§ **Provided data**:
::::::
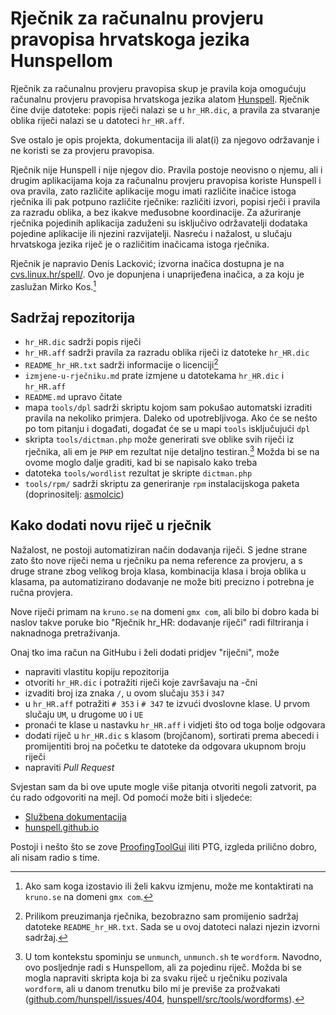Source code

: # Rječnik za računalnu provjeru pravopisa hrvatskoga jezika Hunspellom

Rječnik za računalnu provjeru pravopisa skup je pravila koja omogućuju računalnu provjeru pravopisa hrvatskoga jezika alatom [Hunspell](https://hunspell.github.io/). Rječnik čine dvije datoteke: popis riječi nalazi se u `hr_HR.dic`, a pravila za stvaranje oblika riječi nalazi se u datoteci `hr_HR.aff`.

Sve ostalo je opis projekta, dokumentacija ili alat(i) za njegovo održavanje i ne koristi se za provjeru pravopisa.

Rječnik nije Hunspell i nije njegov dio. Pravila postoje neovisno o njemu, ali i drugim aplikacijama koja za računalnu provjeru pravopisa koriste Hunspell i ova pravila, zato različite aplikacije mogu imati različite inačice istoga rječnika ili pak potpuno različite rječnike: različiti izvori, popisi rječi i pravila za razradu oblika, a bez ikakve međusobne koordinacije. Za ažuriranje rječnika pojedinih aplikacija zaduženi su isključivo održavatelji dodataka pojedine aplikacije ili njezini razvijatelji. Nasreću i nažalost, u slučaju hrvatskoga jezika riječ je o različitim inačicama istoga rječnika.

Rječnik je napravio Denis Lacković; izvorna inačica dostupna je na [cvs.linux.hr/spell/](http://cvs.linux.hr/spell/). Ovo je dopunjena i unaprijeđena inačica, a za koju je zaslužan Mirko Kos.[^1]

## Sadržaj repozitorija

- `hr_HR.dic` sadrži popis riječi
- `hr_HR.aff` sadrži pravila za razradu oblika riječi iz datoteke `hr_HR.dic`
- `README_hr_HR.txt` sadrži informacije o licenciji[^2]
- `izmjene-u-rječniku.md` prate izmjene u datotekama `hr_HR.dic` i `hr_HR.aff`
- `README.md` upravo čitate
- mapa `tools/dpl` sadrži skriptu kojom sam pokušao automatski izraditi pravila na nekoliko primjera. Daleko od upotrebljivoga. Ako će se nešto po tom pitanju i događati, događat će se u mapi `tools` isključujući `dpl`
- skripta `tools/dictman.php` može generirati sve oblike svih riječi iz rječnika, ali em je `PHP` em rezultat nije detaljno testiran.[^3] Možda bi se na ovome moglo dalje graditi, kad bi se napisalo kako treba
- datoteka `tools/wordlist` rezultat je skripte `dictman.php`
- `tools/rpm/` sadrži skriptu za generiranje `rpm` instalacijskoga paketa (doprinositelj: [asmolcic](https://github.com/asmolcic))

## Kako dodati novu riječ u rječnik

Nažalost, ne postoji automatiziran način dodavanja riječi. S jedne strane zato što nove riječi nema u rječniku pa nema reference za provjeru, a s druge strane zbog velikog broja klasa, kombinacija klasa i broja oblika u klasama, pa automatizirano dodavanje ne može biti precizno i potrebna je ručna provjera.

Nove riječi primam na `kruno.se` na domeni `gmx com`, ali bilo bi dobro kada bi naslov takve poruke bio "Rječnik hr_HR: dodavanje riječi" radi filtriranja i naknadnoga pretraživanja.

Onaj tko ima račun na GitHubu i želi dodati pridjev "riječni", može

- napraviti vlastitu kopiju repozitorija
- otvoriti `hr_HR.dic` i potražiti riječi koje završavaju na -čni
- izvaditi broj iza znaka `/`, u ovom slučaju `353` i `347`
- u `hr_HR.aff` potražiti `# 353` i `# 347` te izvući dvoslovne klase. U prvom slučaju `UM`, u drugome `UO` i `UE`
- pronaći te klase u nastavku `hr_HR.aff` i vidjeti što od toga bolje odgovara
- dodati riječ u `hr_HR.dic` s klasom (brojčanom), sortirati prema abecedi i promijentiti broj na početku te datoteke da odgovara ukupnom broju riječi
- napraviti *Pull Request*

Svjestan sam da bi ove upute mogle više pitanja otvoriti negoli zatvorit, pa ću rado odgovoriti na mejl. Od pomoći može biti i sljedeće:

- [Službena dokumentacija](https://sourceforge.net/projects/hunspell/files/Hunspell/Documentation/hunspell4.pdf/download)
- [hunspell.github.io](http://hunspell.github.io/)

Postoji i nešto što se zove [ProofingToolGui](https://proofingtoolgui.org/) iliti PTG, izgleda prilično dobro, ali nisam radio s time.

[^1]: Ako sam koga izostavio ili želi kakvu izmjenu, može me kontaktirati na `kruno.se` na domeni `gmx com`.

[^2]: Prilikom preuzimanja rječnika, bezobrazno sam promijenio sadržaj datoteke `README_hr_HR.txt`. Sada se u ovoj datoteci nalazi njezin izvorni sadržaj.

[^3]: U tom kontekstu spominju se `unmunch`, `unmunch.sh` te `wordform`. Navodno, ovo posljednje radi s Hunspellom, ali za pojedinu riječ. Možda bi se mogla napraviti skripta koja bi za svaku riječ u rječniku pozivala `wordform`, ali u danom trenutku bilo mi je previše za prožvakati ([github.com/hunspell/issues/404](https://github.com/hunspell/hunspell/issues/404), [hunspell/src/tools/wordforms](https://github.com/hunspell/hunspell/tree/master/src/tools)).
::::::
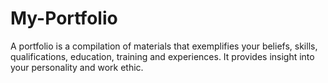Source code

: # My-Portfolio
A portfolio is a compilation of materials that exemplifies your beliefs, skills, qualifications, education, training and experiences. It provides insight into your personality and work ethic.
::::::
§ **Exercise directions**:
Where the data above reaches the line holding "## Sadržaj repozitorija", begin printing, and stop after the line holding "- napraviti vlastitu kopiju repozitorija". Each line must be reproduced exactly, with nothing else added.

§ **Answer area**:
## Sadržaj repozitorija

- `hr_HR.dic` sadrži popis riječi
- `hr_HR.aff` sadrži pravila za razradu oblika riječi iz datoteke `hr_HR.dic`
- `README_hr_HR.txt` sadrži informacije o licenciji[^2]
- `izmjene-u-rječniku.md` prate izmjene u datotekama `hr_HR.dic` i `hr_HR.aff`
- `README.md` upravo čitate
- mapa `tools/dpl` sadrži skriptu kojom sam pokušao automatski izraditi pravila na nekoliko primjera. Daleko od upotrebljivoga. Ako će se nešto po tom pitanju i događati, događat će se u mapi `tools` isključujući `dpl`
- skripta `tools/dictman.php` može generirati sve oblike svih riječi iz rječnika, ali em je `PHP` em rezultat nije detaljno testiran.[^3] Možda bi se na ovome moglo dalje graditi, kad bi se napisalo kako treba
- datoteka `tools/wordlist` rezultat je skripte `dictman.php`
- `tools/rpm/` sadrži skriptu za generiranje `rpm` instalacijskoga paketa (doprinositelj: [asmolcic](https://github.com/asmolcic))

## Kako dodati novu riječ u rječnik

Nažalost, ne postoji automatiziran način dodavanja riječi. S jedne strane zato što nove riječi nema u rječniku pa nema reference za provjeru, a s druge strane zbog velikog broja klasa, kombinacija klasa i broja oblika u klasama, pa automatizirano dodavanje ne može biti precizno i potrebna je ručna provjera.

Nove riječi primam na `kruno.se` na domeni `gmx com`, ali bilo bi dobro kada bi naslov takve poruke bio "Rječnik hr_HR: dodavanje riječi" radi filtriranja i naknadnoga pretraživanja.

Onaj tko ima račun na GitHubu i želi dodati pridjev "riječni", može

- napraviti vlastitu kopiju repozitorija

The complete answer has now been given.